Search the material below for the string "Client" and copy each line where it appears.
___
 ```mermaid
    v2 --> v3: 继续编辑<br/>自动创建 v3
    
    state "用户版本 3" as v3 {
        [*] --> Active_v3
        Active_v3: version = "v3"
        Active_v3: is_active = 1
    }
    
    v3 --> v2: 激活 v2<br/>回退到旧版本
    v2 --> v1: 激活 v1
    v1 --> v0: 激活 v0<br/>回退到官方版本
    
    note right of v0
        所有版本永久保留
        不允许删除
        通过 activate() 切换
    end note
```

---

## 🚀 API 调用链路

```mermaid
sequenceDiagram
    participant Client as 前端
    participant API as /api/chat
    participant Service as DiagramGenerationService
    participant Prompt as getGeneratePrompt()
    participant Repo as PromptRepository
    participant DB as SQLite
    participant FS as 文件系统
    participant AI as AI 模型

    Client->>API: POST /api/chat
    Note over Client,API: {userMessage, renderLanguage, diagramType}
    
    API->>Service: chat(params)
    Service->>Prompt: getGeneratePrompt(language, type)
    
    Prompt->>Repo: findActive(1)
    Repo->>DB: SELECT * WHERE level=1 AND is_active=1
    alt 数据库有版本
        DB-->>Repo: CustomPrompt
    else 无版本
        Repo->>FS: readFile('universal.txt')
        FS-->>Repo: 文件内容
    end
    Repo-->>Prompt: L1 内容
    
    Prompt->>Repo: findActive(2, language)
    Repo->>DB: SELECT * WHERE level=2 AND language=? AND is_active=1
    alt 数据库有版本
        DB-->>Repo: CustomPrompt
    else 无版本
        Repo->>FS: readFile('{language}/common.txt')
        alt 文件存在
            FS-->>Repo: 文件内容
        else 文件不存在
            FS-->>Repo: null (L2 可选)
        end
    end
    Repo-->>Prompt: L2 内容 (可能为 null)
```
___
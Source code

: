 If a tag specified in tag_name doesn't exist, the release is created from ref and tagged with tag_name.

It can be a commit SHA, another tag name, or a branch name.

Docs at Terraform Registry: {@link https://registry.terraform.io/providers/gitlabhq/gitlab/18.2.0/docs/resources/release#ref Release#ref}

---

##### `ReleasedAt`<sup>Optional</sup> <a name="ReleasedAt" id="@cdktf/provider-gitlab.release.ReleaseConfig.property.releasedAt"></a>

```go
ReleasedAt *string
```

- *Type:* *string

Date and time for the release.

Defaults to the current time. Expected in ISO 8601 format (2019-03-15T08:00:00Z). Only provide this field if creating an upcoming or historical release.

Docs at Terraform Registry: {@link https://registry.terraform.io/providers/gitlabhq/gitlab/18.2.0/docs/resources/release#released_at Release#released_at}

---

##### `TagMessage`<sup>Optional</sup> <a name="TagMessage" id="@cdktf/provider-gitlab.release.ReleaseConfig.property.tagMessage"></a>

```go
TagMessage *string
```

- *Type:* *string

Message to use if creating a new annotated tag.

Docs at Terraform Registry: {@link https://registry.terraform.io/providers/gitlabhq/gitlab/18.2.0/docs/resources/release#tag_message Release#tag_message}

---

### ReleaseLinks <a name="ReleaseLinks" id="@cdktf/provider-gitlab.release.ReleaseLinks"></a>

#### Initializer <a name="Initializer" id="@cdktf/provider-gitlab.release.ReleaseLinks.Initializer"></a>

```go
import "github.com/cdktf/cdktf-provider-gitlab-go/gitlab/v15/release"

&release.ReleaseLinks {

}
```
___
▶ Finished task
    participant Client as 前端
    Client->>API: POST /api/chat
    Note over Client,API: {userMessage, renderLanguage, diagramType}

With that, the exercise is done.